Youtube: The Religion Factor
There is something to be said for the increased level of morality that religious training inspires in people. For some, however, the motivation to do good is often driven by fear of the consequences for doing otherwise. For centuries, the church has used the fires of hell as a means of keeping their flocks on the straight and narrow. On our journey home, the time comes when we take a deeper look at the ideas we’ve been handed.
It should come as no surprise that Jesus had a different take on God and the notion of sin and punishment. God does not react to human behavior, good or bad. “… for he makes his sun rise on the evil and on the good, and sends rain on the just and on the unjust” (Matthew 5:45). This statement is a clear contradiction to religion’s depiction of a capricious God. Our journey home begins with a healthy understanding of God. As Mark Twain pointed out, “It’s not what we don’t know that gets us in trouble. It’s what we know for sure that just ain’t so.”
While our understanding and attitude toward God can change many times, God is changeless. The purpose of meditation is to sensitize the mind to the point where we can observe and experience the subtle presence of God as the living energy from which our being rises. St. Frances of Assisi suggested this when he wrote, “What you are looking for is what is looking.” Such direct exposure not only clarifies our understanding of God, it also sets us on the highest moral path.

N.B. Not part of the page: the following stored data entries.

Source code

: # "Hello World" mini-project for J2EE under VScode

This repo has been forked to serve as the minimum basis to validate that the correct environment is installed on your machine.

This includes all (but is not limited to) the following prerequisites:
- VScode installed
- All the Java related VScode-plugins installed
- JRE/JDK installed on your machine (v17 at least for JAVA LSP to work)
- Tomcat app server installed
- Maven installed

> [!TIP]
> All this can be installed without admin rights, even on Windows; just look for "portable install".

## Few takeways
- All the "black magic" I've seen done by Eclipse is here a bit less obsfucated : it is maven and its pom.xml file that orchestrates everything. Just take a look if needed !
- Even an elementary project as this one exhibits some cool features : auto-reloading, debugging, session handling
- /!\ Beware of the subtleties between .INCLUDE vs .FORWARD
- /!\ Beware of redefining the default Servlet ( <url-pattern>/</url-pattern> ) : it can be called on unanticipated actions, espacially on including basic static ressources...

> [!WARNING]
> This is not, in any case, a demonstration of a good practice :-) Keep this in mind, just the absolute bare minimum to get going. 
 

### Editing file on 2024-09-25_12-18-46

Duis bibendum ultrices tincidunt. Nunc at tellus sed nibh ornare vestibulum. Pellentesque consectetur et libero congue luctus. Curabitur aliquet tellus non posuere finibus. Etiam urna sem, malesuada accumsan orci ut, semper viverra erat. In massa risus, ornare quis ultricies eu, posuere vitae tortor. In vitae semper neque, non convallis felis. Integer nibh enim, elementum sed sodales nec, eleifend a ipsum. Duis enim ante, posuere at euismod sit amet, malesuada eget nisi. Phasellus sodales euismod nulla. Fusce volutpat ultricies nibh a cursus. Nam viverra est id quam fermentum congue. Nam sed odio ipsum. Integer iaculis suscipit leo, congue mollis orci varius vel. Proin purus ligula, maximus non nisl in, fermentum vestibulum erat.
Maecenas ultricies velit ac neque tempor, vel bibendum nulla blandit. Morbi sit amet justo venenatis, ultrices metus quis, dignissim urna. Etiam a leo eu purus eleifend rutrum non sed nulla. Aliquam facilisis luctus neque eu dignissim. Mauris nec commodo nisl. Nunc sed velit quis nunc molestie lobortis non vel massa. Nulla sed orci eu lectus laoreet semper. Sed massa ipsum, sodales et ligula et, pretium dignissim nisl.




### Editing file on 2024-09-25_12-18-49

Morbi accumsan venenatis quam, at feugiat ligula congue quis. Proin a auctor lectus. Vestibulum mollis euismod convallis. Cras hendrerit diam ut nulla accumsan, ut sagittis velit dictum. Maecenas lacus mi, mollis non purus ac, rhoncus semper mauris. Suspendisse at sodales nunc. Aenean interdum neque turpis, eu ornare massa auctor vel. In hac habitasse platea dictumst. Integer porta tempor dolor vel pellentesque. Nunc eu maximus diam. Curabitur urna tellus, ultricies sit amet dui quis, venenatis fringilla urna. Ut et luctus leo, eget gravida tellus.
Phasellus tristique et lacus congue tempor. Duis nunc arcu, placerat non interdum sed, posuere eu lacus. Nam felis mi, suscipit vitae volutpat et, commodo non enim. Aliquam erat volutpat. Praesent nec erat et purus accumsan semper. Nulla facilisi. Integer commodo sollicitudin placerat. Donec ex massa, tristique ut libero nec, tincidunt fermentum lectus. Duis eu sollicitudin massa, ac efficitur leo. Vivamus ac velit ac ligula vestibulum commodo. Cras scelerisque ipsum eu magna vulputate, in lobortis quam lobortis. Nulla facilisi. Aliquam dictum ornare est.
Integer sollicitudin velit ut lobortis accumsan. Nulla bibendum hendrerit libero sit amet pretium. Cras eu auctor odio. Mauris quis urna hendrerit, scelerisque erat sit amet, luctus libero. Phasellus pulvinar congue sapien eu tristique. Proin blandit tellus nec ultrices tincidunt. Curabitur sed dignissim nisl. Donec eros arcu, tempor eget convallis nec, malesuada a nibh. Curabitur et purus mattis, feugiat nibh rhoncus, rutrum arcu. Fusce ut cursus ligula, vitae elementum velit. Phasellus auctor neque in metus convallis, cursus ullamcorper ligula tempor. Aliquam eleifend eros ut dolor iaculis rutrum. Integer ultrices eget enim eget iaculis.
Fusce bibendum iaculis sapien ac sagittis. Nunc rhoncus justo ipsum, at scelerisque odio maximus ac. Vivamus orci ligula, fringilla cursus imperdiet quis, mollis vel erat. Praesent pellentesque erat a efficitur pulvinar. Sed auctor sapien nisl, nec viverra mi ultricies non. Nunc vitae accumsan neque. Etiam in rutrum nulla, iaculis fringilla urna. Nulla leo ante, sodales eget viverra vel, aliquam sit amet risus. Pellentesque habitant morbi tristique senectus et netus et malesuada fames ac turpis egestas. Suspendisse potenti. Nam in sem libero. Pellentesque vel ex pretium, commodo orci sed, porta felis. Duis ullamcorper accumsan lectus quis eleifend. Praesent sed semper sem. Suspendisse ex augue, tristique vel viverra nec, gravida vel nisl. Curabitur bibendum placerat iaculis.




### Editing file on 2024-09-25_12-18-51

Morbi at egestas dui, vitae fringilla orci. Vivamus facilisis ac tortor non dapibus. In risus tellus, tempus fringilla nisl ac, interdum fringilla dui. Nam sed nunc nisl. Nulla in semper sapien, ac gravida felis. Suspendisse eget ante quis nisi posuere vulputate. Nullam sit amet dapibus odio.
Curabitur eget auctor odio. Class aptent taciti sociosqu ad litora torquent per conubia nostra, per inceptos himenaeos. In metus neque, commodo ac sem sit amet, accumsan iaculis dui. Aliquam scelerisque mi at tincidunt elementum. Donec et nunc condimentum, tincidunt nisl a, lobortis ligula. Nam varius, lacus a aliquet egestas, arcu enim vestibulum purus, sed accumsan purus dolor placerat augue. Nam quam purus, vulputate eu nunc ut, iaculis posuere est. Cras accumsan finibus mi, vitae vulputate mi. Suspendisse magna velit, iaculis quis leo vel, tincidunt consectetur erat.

We are under no obligation to settle for depictions of God filtered through religious institutions and professionals. These only pass on ideas that have been handed to them through so many generations that they treat them as truth and probably believe them to be so.
To love the lord your God is to seek direct revelation from within the “inner room” of your own being. It is up to each one of us to separate truth from fiction, to come to know our own indwelling lord as the advocate and comforter that is with us always.